Un altro capitolo previsto dal ddl è il lavoro di prevenzione fatto a livello di scuole, università. Sfida ancor più sentita da Ottolenghi che è docente ordinaria di odontoiatria alla Sapienza di Roma. “Questa legge come ho già avuto modo di dire è un punto di partenza. E tutto il lavoro educativo e di formazione che sarà fatto a livello scolastico e universitario avrà un ruolo sostanziale. Cito, a tal proposito, quel che ha detto il coordinatore per la lotta all’antisemitismo Angelosanto, che ha parlato di una diminuzione dei casi di antisemitismo nel mondo sportivo. Credo sia un buon esempio da cui trarre spunti”. L’attenzione sulle università italiane, a ogni modo, deve restare massima, soprattutto con le tensioni in medio oriente che rischiano di rinfocolare gli animi e creare nuove insidie agli studenti di religione ebraica. “Certamente sono preoccupata, ma anche attenta”, dice Ottolenghi. “Penso che tutte le iniziative che possano aiutare a superare pregiudizi e difficoltà all’interno del mondo universitario siano benvenute. Lavoreremo con le università affinché queste situazioni possano essere gestite al meglio”.

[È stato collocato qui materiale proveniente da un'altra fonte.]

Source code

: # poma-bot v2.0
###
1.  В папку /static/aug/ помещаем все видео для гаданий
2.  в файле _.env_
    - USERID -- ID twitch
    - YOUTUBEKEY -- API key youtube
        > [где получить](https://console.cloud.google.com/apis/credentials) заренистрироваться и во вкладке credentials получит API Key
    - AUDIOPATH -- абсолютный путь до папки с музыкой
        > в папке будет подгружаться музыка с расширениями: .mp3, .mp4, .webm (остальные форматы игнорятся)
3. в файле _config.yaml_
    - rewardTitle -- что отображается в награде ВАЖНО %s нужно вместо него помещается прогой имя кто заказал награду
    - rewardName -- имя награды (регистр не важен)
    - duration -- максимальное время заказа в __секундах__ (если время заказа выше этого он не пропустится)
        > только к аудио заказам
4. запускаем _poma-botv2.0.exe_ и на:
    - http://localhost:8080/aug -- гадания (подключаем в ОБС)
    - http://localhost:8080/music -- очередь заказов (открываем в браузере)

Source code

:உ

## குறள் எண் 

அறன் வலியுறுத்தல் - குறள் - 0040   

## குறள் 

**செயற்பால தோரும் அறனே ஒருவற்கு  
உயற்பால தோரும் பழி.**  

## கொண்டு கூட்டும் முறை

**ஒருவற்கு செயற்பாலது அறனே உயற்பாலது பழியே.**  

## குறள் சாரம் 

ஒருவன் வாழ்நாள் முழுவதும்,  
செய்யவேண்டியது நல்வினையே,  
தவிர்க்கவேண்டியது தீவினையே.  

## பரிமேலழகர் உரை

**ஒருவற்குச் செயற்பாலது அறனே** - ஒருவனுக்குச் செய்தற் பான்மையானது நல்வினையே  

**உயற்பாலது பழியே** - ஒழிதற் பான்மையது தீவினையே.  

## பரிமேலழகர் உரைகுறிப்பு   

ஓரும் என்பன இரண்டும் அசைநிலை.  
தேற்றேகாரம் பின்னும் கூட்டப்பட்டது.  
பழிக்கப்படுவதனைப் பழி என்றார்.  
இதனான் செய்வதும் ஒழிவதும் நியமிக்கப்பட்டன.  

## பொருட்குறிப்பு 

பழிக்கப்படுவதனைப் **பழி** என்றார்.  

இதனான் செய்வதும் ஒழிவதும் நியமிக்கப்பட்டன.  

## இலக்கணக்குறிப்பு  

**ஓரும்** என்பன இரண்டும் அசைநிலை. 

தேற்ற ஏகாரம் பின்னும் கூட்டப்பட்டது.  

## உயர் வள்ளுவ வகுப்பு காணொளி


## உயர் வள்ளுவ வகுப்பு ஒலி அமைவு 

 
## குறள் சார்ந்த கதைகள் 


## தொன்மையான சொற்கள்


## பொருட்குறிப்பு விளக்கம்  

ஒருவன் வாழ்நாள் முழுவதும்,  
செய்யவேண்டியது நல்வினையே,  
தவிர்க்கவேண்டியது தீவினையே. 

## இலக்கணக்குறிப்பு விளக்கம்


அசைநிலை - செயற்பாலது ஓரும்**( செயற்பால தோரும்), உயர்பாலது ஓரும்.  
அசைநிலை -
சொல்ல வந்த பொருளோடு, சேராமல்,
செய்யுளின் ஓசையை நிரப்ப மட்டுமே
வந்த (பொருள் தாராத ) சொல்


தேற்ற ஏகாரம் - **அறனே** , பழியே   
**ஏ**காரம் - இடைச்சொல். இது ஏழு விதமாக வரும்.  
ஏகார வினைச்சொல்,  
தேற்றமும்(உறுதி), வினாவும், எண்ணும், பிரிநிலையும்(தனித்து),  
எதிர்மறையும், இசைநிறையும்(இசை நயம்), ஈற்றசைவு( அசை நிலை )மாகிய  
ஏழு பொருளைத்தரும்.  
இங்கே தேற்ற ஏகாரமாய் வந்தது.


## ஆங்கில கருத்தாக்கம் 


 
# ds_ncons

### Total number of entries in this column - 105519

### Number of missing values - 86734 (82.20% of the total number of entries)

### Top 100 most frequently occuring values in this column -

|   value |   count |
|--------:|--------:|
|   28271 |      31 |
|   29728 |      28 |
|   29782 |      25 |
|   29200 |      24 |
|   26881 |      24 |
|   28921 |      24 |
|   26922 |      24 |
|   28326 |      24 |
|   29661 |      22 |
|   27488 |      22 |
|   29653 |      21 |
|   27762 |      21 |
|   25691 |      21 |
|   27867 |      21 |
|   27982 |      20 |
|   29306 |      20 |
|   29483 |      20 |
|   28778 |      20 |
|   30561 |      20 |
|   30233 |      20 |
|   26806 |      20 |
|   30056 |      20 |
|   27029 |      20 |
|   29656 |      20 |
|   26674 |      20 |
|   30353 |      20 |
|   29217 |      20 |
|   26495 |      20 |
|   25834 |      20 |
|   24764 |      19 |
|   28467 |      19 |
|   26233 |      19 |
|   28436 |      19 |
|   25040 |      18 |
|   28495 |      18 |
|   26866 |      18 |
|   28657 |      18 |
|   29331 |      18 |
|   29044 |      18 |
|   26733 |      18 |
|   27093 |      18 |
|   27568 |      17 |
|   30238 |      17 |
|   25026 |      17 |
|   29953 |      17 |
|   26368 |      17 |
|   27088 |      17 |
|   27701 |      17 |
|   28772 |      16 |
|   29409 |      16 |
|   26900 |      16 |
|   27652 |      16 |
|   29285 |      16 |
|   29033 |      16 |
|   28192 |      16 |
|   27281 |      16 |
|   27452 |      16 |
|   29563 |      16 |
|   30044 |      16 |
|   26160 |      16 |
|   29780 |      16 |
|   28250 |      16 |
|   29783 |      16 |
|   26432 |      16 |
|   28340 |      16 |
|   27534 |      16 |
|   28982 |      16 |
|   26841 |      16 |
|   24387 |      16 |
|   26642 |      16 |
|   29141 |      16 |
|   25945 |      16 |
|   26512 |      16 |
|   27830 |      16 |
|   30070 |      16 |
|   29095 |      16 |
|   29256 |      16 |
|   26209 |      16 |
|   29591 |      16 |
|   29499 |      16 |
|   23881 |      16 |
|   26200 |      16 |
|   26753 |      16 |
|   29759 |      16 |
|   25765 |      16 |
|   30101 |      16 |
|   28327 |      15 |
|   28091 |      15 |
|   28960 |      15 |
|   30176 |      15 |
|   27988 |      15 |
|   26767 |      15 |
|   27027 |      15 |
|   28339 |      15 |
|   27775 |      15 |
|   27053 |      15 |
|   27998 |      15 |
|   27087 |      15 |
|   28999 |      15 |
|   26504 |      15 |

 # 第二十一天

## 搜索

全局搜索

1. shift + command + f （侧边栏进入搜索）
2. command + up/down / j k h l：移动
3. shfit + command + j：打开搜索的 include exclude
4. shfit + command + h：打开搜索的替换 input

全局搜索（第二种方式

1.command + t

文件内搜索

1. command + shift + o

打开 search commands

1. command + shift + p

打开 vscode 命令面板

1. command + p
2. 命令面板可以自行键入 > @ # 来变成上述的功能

Nel suo mandato la presidente si pone tra gli obiettivi quello di “rappresentare tutte e 21 le comunità ebraiche italiane. Già oggi all’interno della governance sono rappresentate tutte le componenti del Consiglio. E poi sicuramente far conoscere meglio l’ebraismo italiano, cercando di abbattere i pregiudizi”. In previsione del passaggio del ddl antisemitismo alla Camera, vuole fare un ulteriore appello per una convergenza ancora più ampia? “L’auspicio è quello. In più, parallelamente alla legge, mi auguro che tutte le altre iniziative sul tema siano coerenti con lo spirito che l’ha animata”.